If you’re new to STEM or would like a “refresh,” check out our article here. We review the top three benefits of STEM—and why it matters.

In this article, we will offer ideas for educators to** incorporate mathematics with science and nature connection**.

Hint: it involves pinecones.

## Nature and Puzzled Mathematicians

Leonardo de Pisa—not to be confused with Leonardo de Vinci or Leonardo DiCaprio—was a brilliant mathematician. He’s better known by his nickname, Fibonacci.

Fibonacci noticed repeating patterns in nature. He wondered why these patterns occurred: a **certain sequence of numbers kept appearing in nature**. These patterns include the spiral of a seashell, the structure of a pinecone, the shape of hurricanes, and the density of a cabbage.

This spiral has a mathematic background: it follows a sequence of numbers, known today as the **Fibonacci sequence**. This spiral appears everywhere in nature—as well as in human design.

Was Fibonacci the first to notice this? No. Many East Indian mathematicians were studying this pattern—and well before Fibonacci. But Fibonacci gets most of the credit, largely because of his published book from the 13^{th} century.

## What is the Fibonacci Sequence?

The **Fibonacci sequence** is simple. Beginning with 0 and 1, each following number is the sum of the previous two numbers. Next, when we express these numbers as squares with widths, the pattern of their sequence forms a spiral.

For example, when we start with the initial 0 and 1, we have:

0 + 1 = **1**

1 + 1 = **2**

1 + 2 = **3**

2 + 3 = **5**

3 + 5 = **8**

5 + 8 = **13**

8 + 13 = **21**

In more detail, the 3 was found by adding the numbers before it (1 + 2). Later in the sequence, the 13 was found by adding the two sums before it (5 + 8).

**Thus, the initial Fibonacci sequence is 0, 1, 1, 2, 3, 5, 8, 13, and 21.**

Again, when we visualize these numbers as squares with widths, the pattern forms a beautiful spiral. Fibonacci documented this mathematical spiral and published it in his 13th-century book.

## Math in Nature: Fibonacci Numbers Discovery Kit

This hands-on kit invites learners of all ages to investigate patterns in nature, with a focus on the Fibonacci sequence.

Once introduced to this spiral pattern in nature, you may start noticing it everywhere. This kit is a **powerful way to increase observation skills **and apply math to “real-world” phenomena.

Need enough for a whole class? Good news! This “Math in Nature” lesson is also available as a class set.

**Each kit contains** female pine cones, pine spirals, male pine cones in a magnifying observation box, a heat-treated pine branch, a 3x magnifier, and an educational guide.

In this kit, participants mark pine cones. Then, they count and record the Fibonacci numbers that they find.

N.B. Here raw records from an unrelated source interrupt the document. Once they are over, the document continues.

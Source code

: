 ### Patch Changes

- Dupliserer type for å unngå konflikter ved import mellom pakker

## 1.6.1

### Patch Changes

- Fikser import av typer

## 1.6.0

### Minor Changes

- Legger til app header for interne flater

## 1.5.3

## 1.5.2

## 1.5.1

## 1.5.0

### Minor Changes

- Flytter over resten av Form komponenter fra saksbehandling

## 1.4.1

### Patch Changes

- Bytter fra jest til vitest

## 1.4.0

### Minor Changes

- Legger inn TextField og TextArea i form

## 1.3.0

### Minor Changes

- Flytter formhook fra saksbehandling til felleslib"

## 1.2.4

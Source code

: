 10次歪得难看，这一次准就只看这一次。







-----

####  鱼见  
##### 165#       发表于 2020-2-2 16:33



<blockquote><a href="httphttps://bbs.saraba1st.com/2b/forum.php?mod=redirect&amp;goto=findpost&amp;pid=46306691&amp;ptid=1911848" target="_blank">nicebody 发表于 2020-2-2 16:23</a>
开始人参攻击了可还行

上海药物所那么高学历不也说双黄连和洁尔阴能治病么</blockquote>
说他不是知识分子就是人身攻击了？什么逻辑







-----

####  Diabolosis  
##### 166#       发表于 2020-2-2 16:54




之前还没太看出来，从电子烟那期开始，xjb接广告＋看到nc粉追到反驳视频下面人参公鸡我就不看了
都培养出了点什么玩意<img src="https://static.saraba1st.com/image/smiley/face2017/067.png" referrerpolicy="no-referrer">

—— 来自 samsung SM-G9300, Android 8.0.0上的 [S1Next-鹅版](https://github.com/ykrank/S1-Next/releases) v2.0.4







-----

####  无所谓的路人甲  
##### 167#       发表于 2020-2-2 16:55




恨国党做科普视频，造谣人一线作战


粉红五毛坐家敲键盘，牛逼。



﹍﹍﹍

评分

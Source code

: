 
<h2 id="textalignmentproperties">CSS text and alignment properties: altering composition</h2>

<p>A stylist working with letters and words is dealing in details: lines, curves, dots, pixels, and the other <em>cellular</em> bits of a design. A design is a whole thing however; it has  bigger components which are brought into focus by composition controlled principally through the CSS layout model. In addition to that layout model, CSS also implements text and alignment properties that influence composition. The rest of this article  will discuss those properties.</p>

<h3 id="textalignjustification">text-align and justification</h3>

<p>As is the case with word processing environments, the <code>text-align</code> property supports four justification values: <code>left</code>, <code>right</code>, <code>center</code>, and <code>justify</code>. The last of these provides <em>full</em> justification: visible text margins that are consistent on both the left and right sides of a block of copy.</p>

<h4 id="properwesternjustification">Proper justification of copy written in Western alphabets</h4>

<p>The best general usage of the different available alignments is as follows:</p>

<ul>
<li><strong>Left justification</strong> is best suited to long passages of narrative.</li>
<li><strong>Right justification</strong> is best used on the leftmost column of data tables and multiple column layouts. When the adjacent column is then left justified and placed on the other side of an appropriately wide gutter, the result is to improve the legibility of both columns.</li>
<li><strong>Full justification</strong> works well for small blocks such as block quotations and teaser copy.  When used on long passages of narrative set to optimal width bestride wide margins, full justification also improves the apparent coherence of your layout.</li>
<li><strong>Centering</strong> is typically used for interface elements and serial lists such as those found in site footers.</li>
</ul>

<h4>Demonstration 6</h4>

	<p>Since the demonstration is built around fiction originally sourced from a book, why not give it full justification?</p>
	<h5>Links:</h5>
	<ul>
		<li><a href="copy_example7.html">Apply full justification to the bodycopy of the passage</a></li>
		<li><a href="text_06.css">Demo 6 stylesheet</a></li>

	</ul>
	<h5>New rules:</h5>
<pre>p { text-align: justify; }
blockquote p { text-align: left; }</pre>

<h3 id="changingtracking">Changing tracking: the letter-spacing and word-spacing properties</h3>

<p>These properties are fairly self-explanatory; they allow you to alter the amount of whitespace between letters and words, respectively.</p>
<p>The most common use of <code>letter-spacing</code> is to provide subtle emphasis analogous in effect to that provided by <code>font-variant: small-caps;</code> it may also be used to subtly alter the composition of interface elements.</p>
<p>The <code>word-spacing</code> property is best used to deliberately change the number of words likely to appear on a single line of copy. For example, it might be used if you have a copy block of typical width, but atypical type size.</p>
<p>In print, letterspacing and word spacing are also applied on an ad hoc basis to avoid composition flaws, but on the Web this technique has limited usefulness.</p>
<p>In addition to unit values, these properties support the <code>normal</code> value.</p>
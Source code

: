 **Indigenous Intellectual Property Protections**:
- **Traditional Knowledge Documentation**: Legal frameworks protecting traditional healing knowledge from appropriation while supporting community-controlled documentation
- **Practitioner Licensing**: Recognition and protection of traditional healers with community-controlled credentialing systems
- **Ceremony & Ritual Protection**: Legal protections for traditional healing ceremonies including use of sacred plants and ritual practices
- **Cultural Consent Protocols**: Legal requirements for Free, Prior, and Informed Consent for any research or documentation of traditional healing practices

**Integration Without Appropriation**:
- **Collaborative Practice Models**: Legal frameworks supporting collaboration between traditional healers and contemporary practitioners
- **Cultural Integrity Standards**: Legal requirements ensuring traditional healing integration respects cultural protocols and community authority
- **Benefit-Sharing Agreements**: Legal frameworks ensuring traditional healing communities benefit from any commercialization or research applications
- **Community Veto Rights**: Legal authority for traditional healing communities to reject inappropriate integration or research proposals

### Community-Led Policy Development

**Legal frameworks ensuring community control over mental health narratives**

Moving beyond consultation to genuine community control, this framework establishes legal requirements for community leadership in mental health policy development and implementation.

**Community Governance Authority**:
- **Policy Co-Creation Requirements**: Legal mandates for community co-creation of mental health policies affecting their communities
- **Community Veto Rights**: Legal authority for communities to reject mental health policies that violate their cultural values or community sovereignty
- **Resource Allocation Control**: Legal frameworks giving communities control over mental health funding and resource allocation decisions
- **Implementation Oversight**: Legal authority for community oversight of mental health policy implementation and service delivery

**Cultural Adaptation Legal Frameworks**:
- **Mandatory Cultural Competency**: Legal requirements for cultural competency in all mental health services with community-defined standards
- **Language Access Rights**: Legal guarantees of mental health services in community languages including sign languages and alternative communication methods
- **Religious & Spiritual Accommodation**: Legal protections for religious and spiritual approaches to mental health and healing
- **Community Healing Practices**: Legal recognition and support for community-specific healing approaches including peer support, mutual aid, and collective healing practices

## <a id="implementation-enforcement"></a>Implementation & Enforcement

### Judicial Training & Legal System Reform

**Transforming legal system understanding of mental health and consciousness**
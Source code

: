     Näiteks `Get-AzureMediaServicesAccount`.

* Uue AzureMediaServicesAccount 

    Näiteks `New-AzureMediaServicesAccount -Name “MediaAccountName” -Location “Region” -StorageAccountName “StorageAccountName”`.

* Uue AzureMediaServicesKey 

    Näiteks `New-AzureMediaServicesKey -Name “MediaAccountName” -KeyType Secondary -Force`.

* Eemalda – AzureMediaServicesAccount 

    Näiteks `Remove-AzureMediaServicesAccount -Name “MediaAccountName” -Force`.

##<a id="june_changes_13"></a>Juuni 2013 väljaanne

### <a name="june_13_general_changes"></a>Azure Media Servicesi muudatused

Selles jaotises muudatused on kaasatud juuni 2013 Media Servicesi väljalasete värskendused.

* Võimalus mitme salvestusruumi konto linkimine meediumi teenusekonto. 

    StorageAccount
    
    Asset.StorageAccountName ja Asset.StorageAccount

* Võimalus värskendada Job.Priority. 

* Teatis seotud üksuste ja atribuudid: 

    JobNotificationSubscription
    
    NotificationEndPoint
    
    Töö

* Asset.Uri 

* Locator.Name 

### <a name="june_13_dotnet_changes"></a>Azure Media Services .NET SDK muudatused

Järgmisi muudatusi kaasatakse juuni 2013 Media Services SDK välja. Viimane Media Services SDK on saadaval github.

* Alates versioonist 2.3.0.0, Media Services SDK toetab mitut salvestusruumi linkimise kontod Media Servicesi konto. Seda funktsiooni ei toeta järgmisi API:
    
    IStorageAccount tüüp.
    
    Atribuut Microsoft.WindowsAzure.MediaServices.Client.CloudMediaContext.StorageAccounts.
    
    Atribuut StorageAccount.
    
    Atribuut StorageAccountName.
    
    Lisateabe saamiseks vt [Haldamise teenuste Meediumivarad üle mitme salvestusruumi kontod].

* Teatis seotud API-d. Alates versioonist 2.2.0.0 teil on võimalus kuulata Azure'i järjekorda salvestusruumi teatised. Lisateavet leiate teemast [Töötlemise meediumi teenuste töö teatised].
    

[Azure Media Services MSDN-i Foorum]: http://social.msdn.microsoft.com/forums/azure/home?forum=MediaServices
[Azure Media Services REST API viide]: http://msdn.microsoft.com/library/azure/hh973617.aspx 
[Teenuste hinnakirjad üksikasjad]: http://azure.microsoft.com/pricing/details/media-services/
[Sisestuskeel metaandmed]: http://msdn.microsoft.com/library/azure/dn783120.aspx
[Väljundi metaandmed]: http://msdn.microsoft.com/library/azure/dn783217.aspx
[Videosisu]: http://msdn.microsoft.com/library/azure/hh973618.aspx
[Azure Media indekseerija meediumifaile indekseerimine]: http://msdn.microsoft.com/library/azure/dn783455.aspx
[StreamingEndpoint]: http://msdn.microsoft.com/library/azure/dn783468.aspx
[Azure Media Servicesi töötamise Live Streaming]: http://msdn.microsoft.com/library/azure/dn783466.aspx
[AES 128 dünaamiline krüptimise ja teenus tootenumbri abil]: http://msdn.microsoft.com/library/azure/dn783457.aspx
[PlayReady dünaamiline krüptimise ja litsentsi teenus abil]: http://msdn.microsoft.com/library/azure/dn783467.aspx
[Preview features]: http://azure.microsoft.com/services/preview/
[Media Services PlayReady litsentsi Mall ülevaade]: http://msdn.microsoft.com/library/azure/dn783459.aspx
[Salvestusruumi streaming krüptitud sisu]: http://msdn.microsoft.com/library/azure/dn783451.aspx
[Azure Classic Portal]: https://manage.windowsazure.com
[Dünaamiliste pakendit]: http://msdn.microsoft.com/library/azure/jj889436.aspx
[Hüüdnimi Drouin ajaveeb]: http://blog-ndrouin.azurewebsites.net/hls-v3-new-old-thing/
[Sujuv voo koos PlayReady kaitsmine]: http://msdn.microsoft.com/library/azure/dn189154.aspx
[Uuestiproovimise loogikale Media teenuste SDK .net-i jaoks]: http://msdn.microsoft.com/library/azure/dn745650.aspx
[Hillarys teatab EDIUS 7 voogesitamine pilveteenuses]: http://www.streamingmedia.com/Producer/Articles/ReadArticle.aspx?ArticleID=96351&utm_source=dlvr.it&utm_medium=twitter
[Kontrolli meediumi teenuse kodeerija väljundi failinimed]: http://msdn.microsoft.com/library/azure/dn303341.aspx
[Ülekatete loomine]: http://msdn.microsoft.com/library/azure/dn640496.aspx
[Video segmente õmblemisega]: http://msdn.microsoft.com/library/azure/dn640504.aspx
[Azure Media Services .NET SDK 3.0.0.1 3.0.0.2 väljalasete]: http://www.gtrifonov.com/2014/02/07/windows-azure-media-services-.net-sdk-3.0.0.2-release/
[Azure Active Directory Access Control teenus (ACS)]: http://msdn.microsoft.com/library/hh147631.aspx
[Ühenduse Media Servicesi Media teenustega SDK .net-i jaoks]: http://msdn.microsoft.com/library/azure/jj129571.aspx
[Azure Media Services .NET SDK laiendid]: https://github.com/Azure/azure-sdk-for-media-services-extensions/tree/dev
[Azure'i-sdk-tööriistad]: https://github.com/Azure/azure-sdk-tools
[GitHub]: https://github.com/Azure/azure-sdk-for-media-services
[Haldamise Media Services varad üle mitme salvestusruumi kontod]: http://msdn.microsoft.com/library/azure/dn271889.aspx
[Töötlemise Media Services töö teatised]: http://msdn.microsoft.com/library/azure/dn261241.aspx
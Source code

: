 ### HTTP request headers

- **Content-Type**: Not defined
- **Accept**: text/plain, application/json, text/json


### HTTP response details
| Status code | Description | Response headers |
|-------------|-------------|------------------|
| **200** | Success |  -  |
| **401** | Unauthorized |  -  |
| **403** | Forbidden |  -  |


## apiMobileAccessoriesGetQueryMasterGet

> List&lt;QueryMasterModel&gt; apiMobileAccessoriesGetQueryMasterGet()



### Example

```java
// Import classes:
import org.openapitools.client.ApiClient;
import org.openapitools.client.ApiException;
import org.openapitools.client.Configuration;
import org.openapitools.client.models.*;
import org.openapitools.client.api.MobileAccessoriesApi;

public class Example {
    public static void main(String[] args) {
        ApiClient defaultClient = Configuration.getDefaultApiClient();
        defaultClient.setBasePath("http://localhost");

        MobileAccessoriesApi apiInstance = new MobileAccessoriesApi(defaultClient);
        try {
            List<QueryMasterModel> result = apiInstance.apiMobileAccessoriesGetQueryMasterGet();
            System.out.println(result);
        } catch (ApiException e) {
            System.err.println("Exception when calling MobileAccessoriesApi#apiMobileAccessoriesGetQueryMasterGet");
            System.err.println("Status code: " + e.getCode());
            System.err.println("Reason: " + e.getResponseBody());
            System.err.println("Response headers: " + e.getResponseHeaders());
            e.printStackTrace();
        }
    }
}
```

## Hidden Properties in Math and Nature

Mathematical patterns can be found throughout nature, but it requires a closer look. Behind the design of a spider’s web to the spiral of a nautilus shell? Math. The spiral of a hurricane? Math. The number of petals on certain flowers? Math.

Once introduced to mathematical patterns in nature, explorers of all ages can begin to recognize these patterns. They can be found everywhere.

For one extension to this lesson, consider an additional lesson with the **Golden Ratio**. The Fibonacci sequence is very close to the Golden Ratio and can be used as an introduction.

In short, the golden ratio is another mathematical pattern that appears in geometry, art, nature, and architecture.

For a “Math in Nature” series, we recommend that educators introduce these patterns with the Fibonacci kit, alongside the book Growing Patterns by Sarah Campbell. Her colorful book offers strong visuals and poetic text.

You could also offer a follow-up lesson on the Golden Ratio, and a take-home assignment to investigate patterns.

## What Now?

Get exploring! Do you have a favorite pattern in nature? Have you found the Fibonacci sequence in nature? Are there any patterns that math does not explain?